§ ACTION ITEM
From the material that follows, please give the number of lines containing the string "ExecuteIn", and that number alone.

§ DATA TO PROCESS
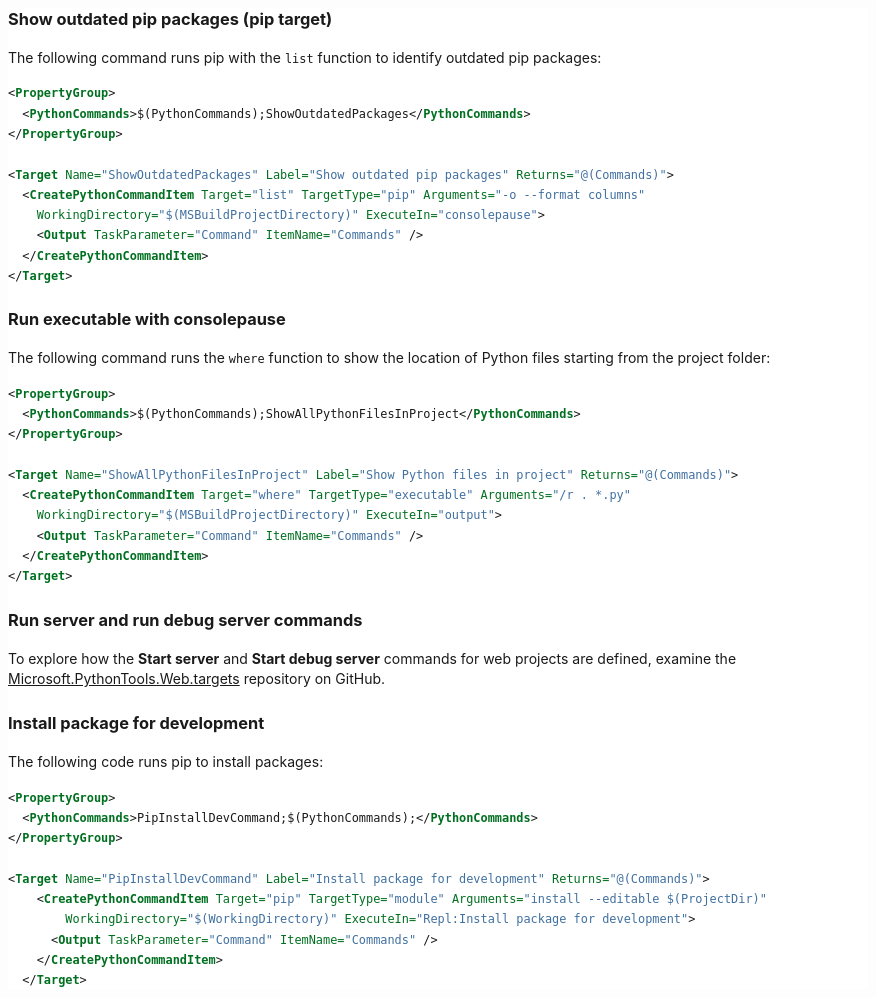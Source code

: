 ### Show outdated pip packages (pip target)

The following command runs pip with the `list` function to identify outdated pip packages:

```xml
<PropertyGroup>
  <PythonCommands>$(PythonCommands);ShowOutdatedPackages</PythonCommands>
</PropertyGroup>

<Target Name="ShowOutdatedPackages" Label="Show outdated pip packages" Returns="@(Commands)">
  <CreatePythonCommandItem Target="list" TargetType="pip" Arguments="-o --format columns"
    WorkingDirectory="$(MSBuildProjectDirectory)" ExecuteIn="consolepause">
    <Output TaskParameter="Command" ItemName="Commands" />
  </CreatePythonCommandItem>
</Target>
```

### Run executable with consolepause

The following command runs the `where` function to show the location of Python files starting from the project folder:

```xml
<PropertyGroup>
  <PythonCommands>$(PythonCommands);ShowAllPythonFilesInProject</PythonCommands>
</PropertyGroup>

<Target Name="ShowAllPythonFilesInProject" Label="Show Python files in project" Returns="@(Commands)">
  <CreatePythonCommandItem Target="where" TargetType="executable" Arguments="/r . *.py"
    WorkingDirectory="$(MSBuildProjectDirectory)" ExecuteIn="output">
    <Output TaskParameter="Command" ItemName="Commands" />
  </CreatePythonCommandItem>
</Target>
```

### Run server and run debug server commands

To explore how the **Start server** and **Start debug server** commands for web projects are defined, examine the [Microsoft.PythonTools.Web.targets](https://github.com/Microsoft/PTVS/blob/master/Python/Product/BuildTasks/Microsoft.PythonTools.Web.targets) repository on GitHub.

### Install package for development

The following code runs pip to install packages:

```xml
<PropertyGroup>
  <PythonCommands>PipInstallDevCommand;$(PythonCommands);</PythonCommands>
</PropertyGroup>

<Target Name="PipInstallDevCommand" Label="Install package for development" Returns="@(Commands)">
    <CreatePythonCommandItem Target="pip" TargetType="module" Arguments="install --editable $(ProjectDir)"
        WorkingDirectory="$(WorkingDirectory)" ExecuteIn="Repl:Install package for development">
      <Output TaskParameter="Command" ItemName="Commands" />
    </CreatePythonCommandItem>
  </Target>
```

§ ANSWER FOR THE TASK
3